| Dataset |
::::::

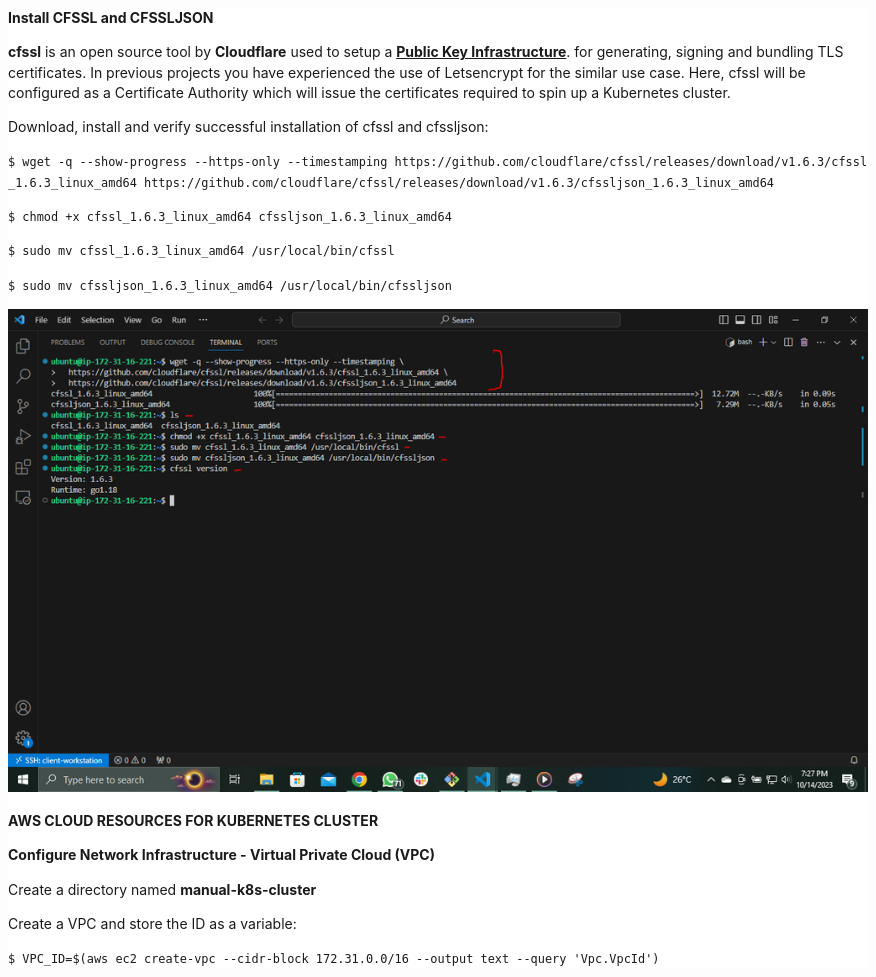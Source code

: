 __Install CFSSL and CFSSLJSON__

__cfssl__ is an open source tool by __Cloudflare__ used to setup a [__Public Key Infrastructure__](https://en.wikipedia.org/wiki/Public_key_infrastructure). for generating, signing and bundling TLS certificates. In previous projects you have experienced the use of Letsencrypt for the similar use case. Here, cfssl will be configured as a Certificate Authority which will issue the certificates required to spin up a Kubernetes cluster.

Download, install and verify successful installation of cfssl and cfssljson:

`$ wget -q --show-progress --https-only --timestamping https://github.com/cloudflare/cfssl/releases/download/v1.6.3/cfssl_1.6.3_linux_amd64 https://github.com/cloudflare/cfssl/releases/download/v1.6.3/cfssljson_1.6.3_linux_amd64`

`$ chmod +x cfssl_1.6.3_linux_amd64 cfssljson_1.6.3_linux_amd64`

`$ sudo mv cfssl_1.6.3_linux_amd64 /usr/local/bin/cfssl`

`$ sudo mv cfssljson_1.6.3_linux_amd64 /usr/local/bin/cfssljson`

![](./images/gol.PNG)

__AWS CLOUD RESOURCES FOR KUBERNETES CLUSTER__

__Configure Network Infrastructure - Virtual Private Cloud (VPC)__

Create a directory named __manual-k8s-cluster__

Create a VPC and store the ID as a variable:

`$ VPC_ID=$(aws ec2 create-vpc --cidr-block 172.31.0.0/16 --output text --query 'Vpc.VpcId')`
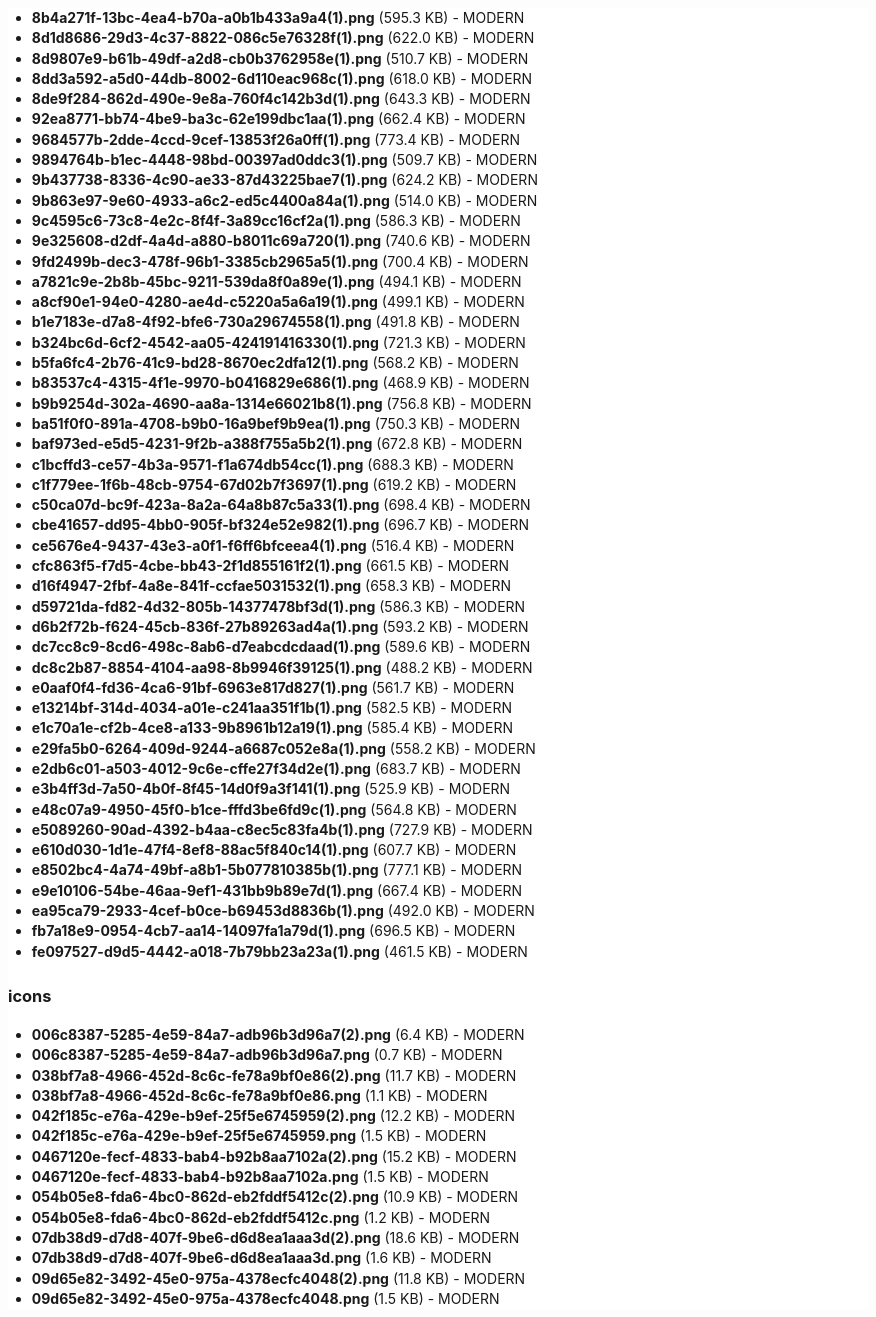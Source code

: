- **8b4a271f-13bc-4ea4-b70a-a0b1b433a9a4(1).png** (595.3 KB) - MODERN
- **8d1d8686-29d3-4c37-8822-086c5e76328f(1).png** (622.0 KB) - MODERN
- **8d9807e9-b61b-49df-a2d8-cb0b3762958e(1).png** (510.7 KB) - MODERN
- **8dd3a592-a5d0-44db-8002-6d110eac968c(1).png** (618.0 KB) - MODERN
- **8de9f284-862d-490e-9e8a-760f4c142b3d(1).png** (643.3 KB) - MODERN
- **92ea8771-bb74-4be9-ba3c-62e199dbc1aa(1).png** (662.4 KB) - MODERN
- **9684577b-2dde-4ccd-9cef-13853f26a0ff(1).png** (773.4 KB) - MODERN
- **9894764b-b1ec-4448-98bd-00397ad0ddc3(1).png** (509.7 KB) - MODERN
- **9b437738-8336-4c90-ae33-87d43225bae7(1).png** (624.2 KB) - MODERN
- **9b863e97-9e60-4933-a6c2-ed5c4400a84a(1).png** (514.0 KB) - MODERN
- **9c4595c6-73c8-4e2c-8f4f-3a89cc16cf2a(1).png** (586.3 KB) - MODERN
- **9e325608-d2df-4a4d-a880-b8011c69a720(1).png** (740.6 KB) - MODERN
- **9fd2499b-dec3-478f-96b1-3385cb2965a5(1).png** (700.4 KB) - MODERN
- **a7821c9e-2b8b-45bc-9211-539da8f0a89e(1).png** (494.1 KB) - MODERN
- **a8cf90e1-94e0-4280-ae4d-c5220a5a6a19(1).png** (499.1 KB) - MODERN
- **b1e7183e-d7a8-4f92-bfe6-730a29674558(1).png** (491.8 KB) - MODERN
- **b324bc6d-6cf2-4542-aa05-424191416330(1).png** (721.3 KB) - MODERN
- **b5fa6fc4-2b76-41c9-bd28-8670ec2dfa12(1).png** (568.2 KB) - MODERN
- **b83537c4-4315-4f1e-9970-b0416829e686(1).png** (468.9 KB) - MODERN
- **b9b9254d-302a-4690-aa8a-1314e66021b8(1).png** (756.8 KB) - MODERN
- **ba51f0f0-891a-4708-b9b0-16a9bef9b9ea(1).png** (750.3 KB) - MODERN
- **baf973ed-e5d5-4231-9f2b-a388f755a5b2(1).png** (672.8 KB) - MODERN
- **c1bcffd3-ce57-4b3a-9571-f1a674db54cc(1).png** (688.3 KB) - MODERN
- **c1f779ee-1f6b-48cb-9754-67d02b7f3697(1).png** (619.2 KB) - MODERN
- **c50ca07d-bc9f-423a-8a2a-64a8b87c5a33(1).png** (698.4 KB) - MODERN
- **cbe41657-dd95-4bb0-905f-bf324e52e982(1).png** (696.7 KB) - MODERN
- **ce5676e4-9437-43e3-a0f1-f6ff6bfceea4(1).png** (516.4 KB) - MODERN
- **cfc863f5-f7d5-4cbe-bb43-2f1d855161f2(1).png** (661.5 KB) - MODERN
- **d16f4947-2fbf-4a8e-841f-ccfae5031532(1).png** (658.3 KB) - MODERN
- **d59721da-fd82-4d32-805b-14377478bf3d(1).png** (586.3 KB) - MODERN
- **d6b2f72b-f624-45cb-836f-27b89263ad4a(1).png** (593.2 KB) - MODERN
- **dc7cc8c9-8cd6-498c-8ab6-d7eabcdcdaad(1).png** (589.6 KB) - MODERN
- **dc8c2b87-8854-4104-aa98-8b9946f39125(1).png** (488.2 KB) - MODERN
- **e0aaf0f4-fd36-4ca6-91bf-6963e817d827(1).png** (561.7 KB) - MODERN
- **e13214bf-314d-4034-a01e-c241aa351f1b(1).png** (582.5 KB) - MODERN
- **e1c70a1e-cf2b-4ce8-a133-9b8961b12a19(1).png** (585.4 KB) - MODERN
- **e29fa5b0-6264-409d-9244-a6687c052e8a(1).png** (558.2 KB) - MODERN
- **e2db6c01-a503-4012-9c6e-cffe27f34d2e(1).png** (683.7 KB) - MODERN
- **e3b4ff3d-7a50-4b0f-8f45-14d0f9a3f141(1).png** (525.9 KB) - MODERN
- **e48c07a9-4950-45f0-b1ce-fffd3be6fd9c(1).png** (564.8 KB) - MODERN
- **e5089260-90ad-4392-b4aa-c8ec5c83fa4b(1).png** (727.9 KB) - MODERN
- **e610d030-1d1e-47f4-8ef8-88ac5f840c14(1).png** (607.7 KB) - MODERN
- **e8502bc4-4a74-49bf-a8b1-5b077810385b(1).png** (777.1 KB) - MODERN
- **e9e10106-54be-46aa-9ef1-431bb9b89e7d(1).png** (667.4 KB) - MODERN
- **ea95ca79-2933-4cef-b0ce-b69453d8836b(1).png** (492.0 KB) - MODERN
- **fb7a18e9-0954-4cb7-aa14-14097fa1a79d(1).png** (696.5 KB) - MODERN
- **fe097527-d9d5-4442-a018-7b79bb23a23a(1).png** (461.5 KB) - MODERN

### icons

- **006c8387-5285-4e59-84a7-adb96b3d96a7(2).png** (6.4 KB) - MODERN
- **006c8387-5285-4e59-84a7-adb96b3d96a7.png** (0.7 KB) - MODERN
- **038bf7a8-4966-452d-8c6c-fe78a9bf0e86(2).png** (11.7 KB) - MODERN
- **038bf7a8-4966-452d-8c6c-fe78a9bf0e86.png** (1.1 KB) - MODERN
- **042f185c-e76a-429e-b9ef-25f5e6745959(2).png** (12.2 KB) - MODERN
- **042f185c-e76a-429e-b9ef-25f5e6745959.png** (1.5 KB) - MODERN
- **0467120e-fecf-4833-bab4-b92b8aa7102a(2).png** (15.2 KB) - MODERN
- **0467120e-fecf-4833-bab4-b92b8aa7102a.png** (1.5 KB) - MODERN
- **054b05e8-fda6-4bc0-862d-eb2fddf5412c(2).png** (10.9 KB) - MODERN
- **054b05e8-fda6-4bc0-862d-eb2fddf5412c.png** (1.2 KB) - MODERN
- **07db38d9-d7d8-407f-9be6-d6d8ea1aaa3d(2).png** (18.6 KB) - MODERN
- **07db38d9-d7d8-407f-9be6-d6d8ea1aaa3d.png** (1.6 KB) - MODERN
- **09d65e82-3492-45e0-975a-4378ecfc4048(2).png** (11.8 KB) - MODERN
- **09d65e82-3492-45e0-975a-4378ecfc4048.png** (1.5 KB) - MODERN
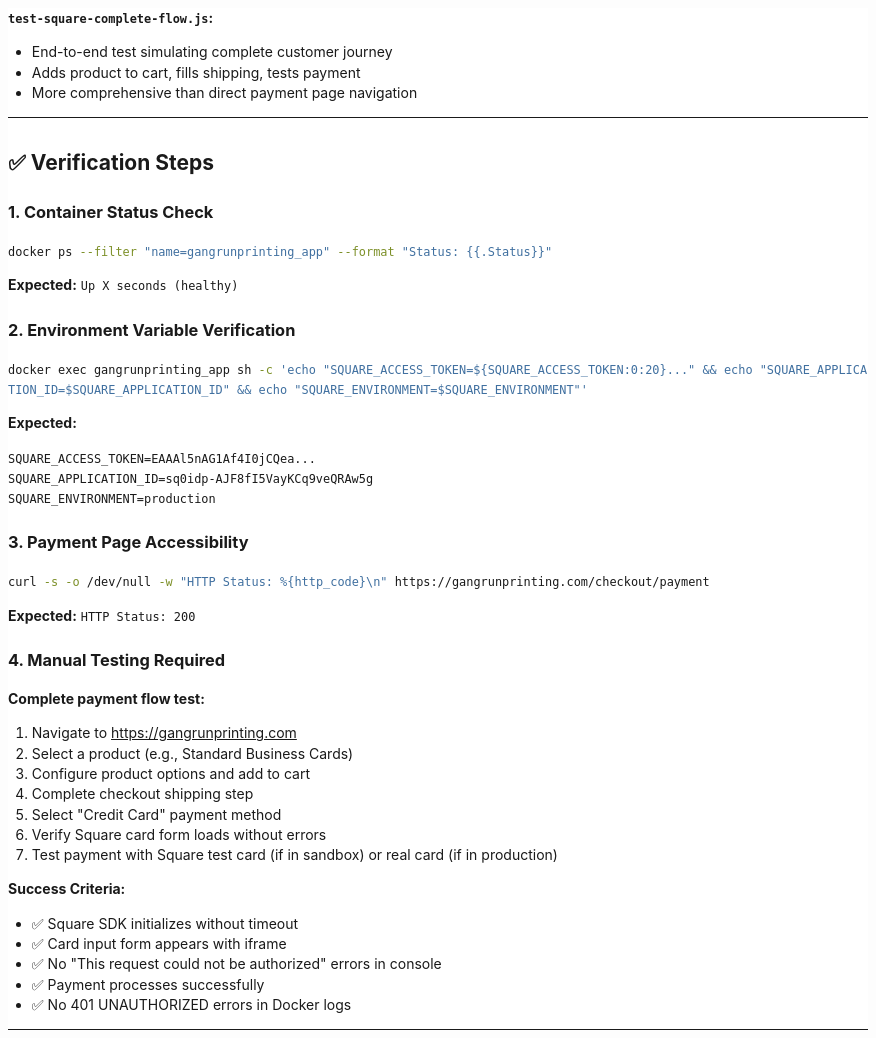 **`test-square-complete-flow.js`:**

- End-to-end test simulating complete customer journey
- Adds product to cart, fills shipping, tests payment
- More comprehensive than direct payment page navigation

---

## ✅ Verification Steps

### 1. Container Status Check

```bash
docker ps --filter "name=gangrunprinting_app" --format "Status: {{.Status}}"
```

**Expected:** `Up X seconds (healthy)`

### 2. Environment Variable Verification

```bash
docker exec gangrunprinting_app sh -c 'echo "SQUARE_ACCESS_TOKEN=${SQUARE_ACCESS_TOKEN:0:20}..." && echo "SQUARE_APPLICATION_ID=$SQUARE_APPLICATION_ID" && echo "SQUARE_ENVIRONMENT=$SQUARE_ENVIRONMENT"'
```

**Expected:**

```
SQUARE_ACCESS_TOKEN=EAAAl5nAG1Af4I0jCQea...
SQUARE_APPLICATION_ID=sq0idp-AJF8fI5VayKCq9veQRAw5g
SQUARE_ENVIRONMENT=production
```

### 3. Payment Page Accessibility

```bash
curl -s -o /dev/null -w "HTTP Status: %{http_code}\n" https://gangrunprinting.com/checkout/payment
```

**Expected:** `HTTP Status: 200`

### 4. Manual Testing Required

**Complete payment flow test:**

1. Navigate to https://gangrunprinting.com
2. Select a product (e.g., Standard Business Cards)
3. Configure product options and add to cart
4. Complete checkout shipping step
5. Select "Credit Card" payment method
6. Verify Square card form loads without errors
7. Test payment with Square test card (if in sandbox) or real card (if in production)

**Success Criteria:**

- ✅ Square SDK initializes without timeout
- ✅ Card input form appears with iframe
- ✅ No "This request could not be authorized" errors in console
- ✅ Payment processes successfully
- ✅ No 401 UNAUTHORIZED errors in Docker logs

---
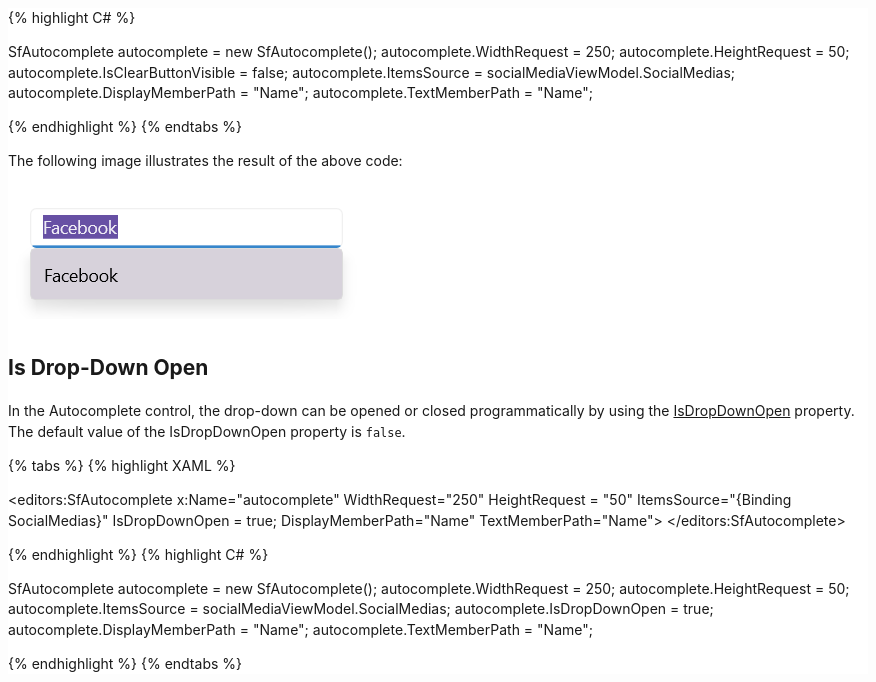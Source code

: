 {% highlight C# %}

SfAutocomplete autocomplete = new SfAutocomplete();
autocomplete.WidthRequest = 250;
autocomplete.HeightRequest = 50;
autocomplete.IsClearButtonVisible = false;
autocomplete.ItemsSource = socialMediaViewModel.SocialMedias;
autocomplete.DisplayMemberPath = "Name";
autocomplete.TextMemberPath = "Name";

{% endhighlight %}
{% endtabs %}

The following image illustrates the result of the above code:

![.NET MAUI Autocomplete is clear button visible.](Images/Selection/net-maui-autocompete-is-clear-button-visible.png)

## Is Drop-Down Open

In the Autocomplete control, the drop-down can be opened or closed programmatically by using the [IsDropDownOpen](https://help.syncfusion.com/cr/maui/Syncfusion.Maui.Core.SfDropdownEntry.html#Syncfusion_Maui_Core_SfDropdownEntry_IsDropDownOpen) property. The default value of the IsDropDownOpen property is `false`.


{% tabs %}
{% highlight XAML %}

<editors:SfAutocomplete x:Name="autocomplete"
                        WidthRequest="250"
                        HeightRequest = "50"
                        ItemsSource="{Binding SocialMedias}"
                        IsDropDownOpen = true;
                        DisplayMemberPath="Name"
                        TextMemberPath="Name">
</editors:SfAutocomplete>

{% endhighlight %}
{% highlight C# %}

SfAutocomplete autocomplete = new SfAutocomplete();
autocomplete.WidthRequest = 250;
autocomplete.HeightRequest = 50;
autocomplete.ItemsSource = socialMediaViewModel.SocialMedias;
autocomplete.IsDropDownOpen = true;
autocomplete.DisplayMemberPath = "Name";
autocomplete.TextMemberPath = "Name";

{% endhighlight %}
{% endtabs %}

::::::

| What you should do |
Read the material above and copy out each line holding "local".

| Reply to the task |
`$ sudo mv cfssl_1.6.3_linux_amd64 /usr/local/bin/cfssl`
`$ sudo mv cfssljson_1.6.3_linux_amd64 /usr/local/bin/cfssljson`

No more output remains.